### WHAT YOU HAVE TO DO
With pictures left out, set down every record word for word.

START LISTED RECORDS

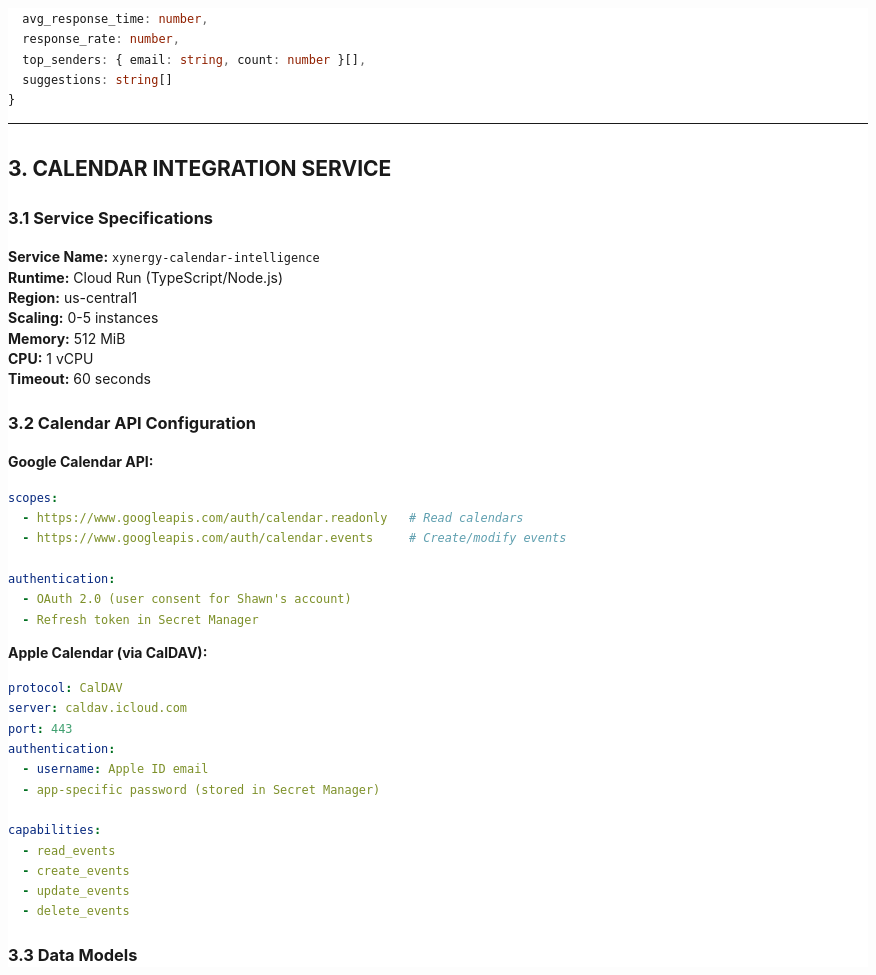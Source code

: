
 ```typescript
  avg_response_time: number,
  response_rate: number,
  top_senders: { email: string, count: number }[],
  suggestions: string[]
}
```

---

## 3. CALENDAR INTEGRATION SERVICE

### 3.1 Service Specifications

**Service Name:** `xynergy-calendar-intelligence`  
**Runtime:** Cloud Run (TypeScript/Node.js)  
**Region:** us-central1  
**Scaling:** 0-5 instances  
**Memory:** 512 MiB  
**CPU:** 1 vCPU  
**Timeout:** 60 seconds

### 3.2 Calendar API Configuration

**Google Calendar API:**

```yaml
scopes:
  - https://www.googleapis.com/auth/calendar.readonly   # Read calendars
  - https://www.googleapis.com/auth/calendar.events     # Create/modify events

authentication:
  - OAuth 2.0 (user consent for Shawn's account)
  - Refresh token in Secret Manager
```

**Apple Calendar (via CalDAV):**

```yaml
protocol: CalDAV
server: caldav.icloud.com
port: 443
authentication:
  - username: Apple ID email
  - app-specific password (stored in Secret Manager)

capabilities:
  - read_events
  - create_events
  - update_events
  - delete_events
```

### 3.3 Data Models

END LISTED RECORDS

### RESULT OF THE EXERCISE
Source code

:
 ```typescript
  avg_response_time: number,
  response_rate: number,
  top_senders: { email: string, count: number }[],
  suggestions: string[]
}
```

---

## 3. CALENDAR INTEGRATION SERVICE

### 3.1 Service Specifications

**Service Name:** `xynergy-calendar-intelligence`  
**Runtime:** Cloud Run (TypeScript/Node.js)  
**Region:** us-central1  
**Scaling:** 0-5 instances  
**Memory:** 512 MiB  
**CPU:** 1 vCPU  
**Timeout:** 60 seconds

### 3.2 Calendar API Configuration

**Google Calendar API:**

```yaml
scopes:
  - https://www.googleapis.com/auth/calendar.readonly   # Read calendars
  - https://www.googleapis.com/auth/calendar.events     # Create/modify events

authentication:
  - OAuth 2.0 (user consent for Shawn's account)
  - Refresh token in Secret Manager
```

**Apple Calendar (via CalDAV):**

```yaml
protocol: CalDAV
server: caldav.icloud.com
port: 443
authentication:
  - username: Apple ID email
  - app-specific password (stored in Secret Manager)

capabilities:
  - read_events
  - create_events
  - update_events
  - delete_events
```

### 3.3 Data Models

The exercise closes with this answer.